Question

A particle slides on surface of a fixed smooth sphere starting from topmost point. The angle rotated by the radius through the particle, when it leaves contact with the sphere, is

• A. $\theta =co{s}^{-1}\left(\frac{1}{3}\right)$
• B. $\theta =co{s}^{-1}\left(\frac{2}{3}\right)$
• C. $\theta =ta{n}^{-1}\left(\frac{1}{3}\right)$
• D. $\theta =si{n}^{-1}\left(\frac{4}{3}\right)$

Answer 1

The correct option is B $\theta =co{s}^{-1}\left(\frac{2}{3}\right)$

Keeping in mind that, when it leaves the contact the particle is no more under the influence of the Normal force. Using the conservation of energy till the last point of contact (ie. $\theta$) we get:

$K_f-K_i=U_i-U_f$

$\frac{1}{2}m{v}^2-0=mgr(1-\cos \theta )$....(1)
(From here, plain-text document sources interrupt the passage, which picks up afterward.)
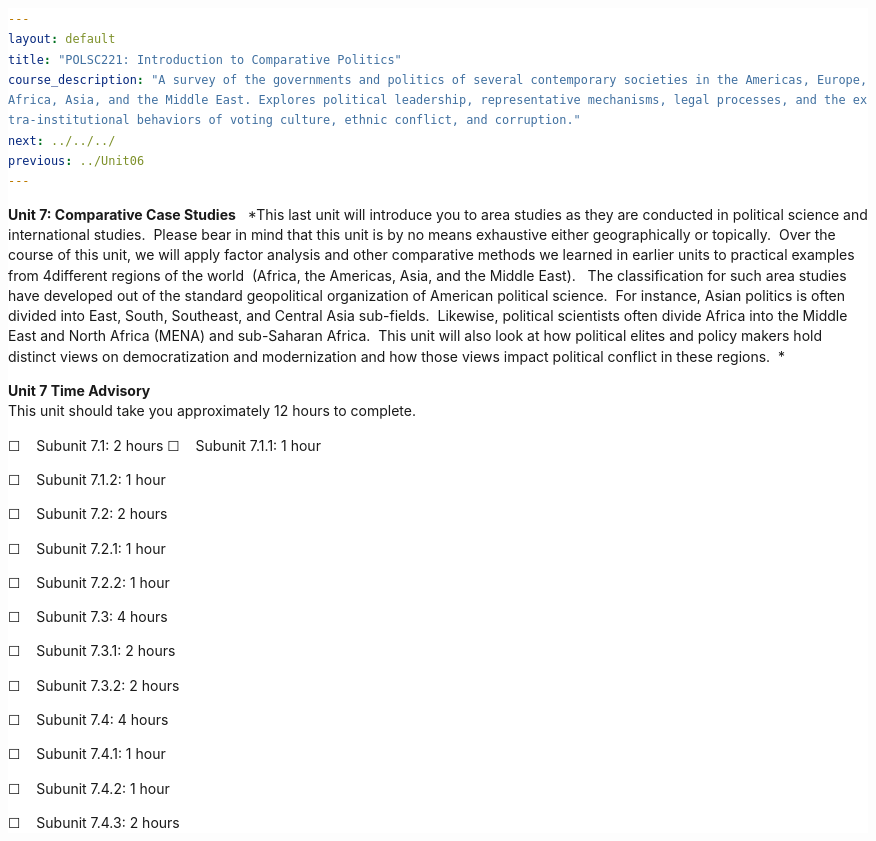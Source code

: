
 ```yaml
---
layout: default
title: "POLSC221: Introduction to Comparative Politics"
course_description: "A survey of the governments and politics of several contemporary societies in the Americas, Europe, Africa, Asia, and the Middle East. Explores political leadership, representative mechanisms, legal processes, and the extra-institutional behaviors of voting culture, ethnic conflict, and corruption."
next: ../../../
previous: ../Unit06
---
```

**Unit 7: Comparative Case Studies** <span id="7"></span> 
*This last unit will introduce you to area studies as they are conducted
in political science and international studies.  Please bear in mind
that this unit is by no means exhaustive either geographically or
topically.  Over the course of this unit, we will apply factor analysis
and other comparative methods we learned in earlier units to practical
examples from 4different regions of the world  (Africa, the Americas,
Asia, and the Middle East).   The classification for such area studies
have developed out of the standard geopolitical organization of American
political science.  For instance, Asian politics is often divided into
East, South, Southeast, and Central Asia sub-fields.  Likewise,
political scientists often divide Africa into the Middle East and North
Africa (MENA) and sub-Saharan Africa.  This unit will also look at how
political elites and policy makers hold distinct views on
democratization and modernization and how those views impact political
conflict in these regions.  *

**Unit 7 Time Advisory**  
This unit should take you approximately 12 hours to complete.  
  
 ☐    Subunit 7.1: 2 hours
☐    Subunit 7.1.1: 1 hour  
  
 ☐    Subunit 7.1.2: 1 hour

☐    Subunit 7.2: 2 hours

☐    Subunit 7.2.1: 1 hour  
  
 ☐    Subunit 7.2.2: 1 hour

☐    Subunit 7.3: 4 hours

☐    Subunit 7.3.1: 2 hours  
  
 ☐    Subunit 7.3.2: 2 hours

☐    Subunit 7.4: 4 hours

☐    Subunit 7.4.1: 1 hour  
  
 ☐    Subunit 7.4.2: 1 hour  
  
 ☐    Subunit 7.4.3: 2 hours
where $r$ is the radius of the sphere and $m$ is the mass of the particle. Now using the force balance equation at the point when the particle has acquired this velocity $v$ and lose its point of contact;

$mg\cos \theta =\frac{m{v}^2}{r}$ ..... (2)

Using both equations (1) and (2), we finally get:

$\cos \theta =2-2\cos \theta$

$\Rightarrow \theta ={\cos }^{-1}\left(\frac{2}{3}\right)$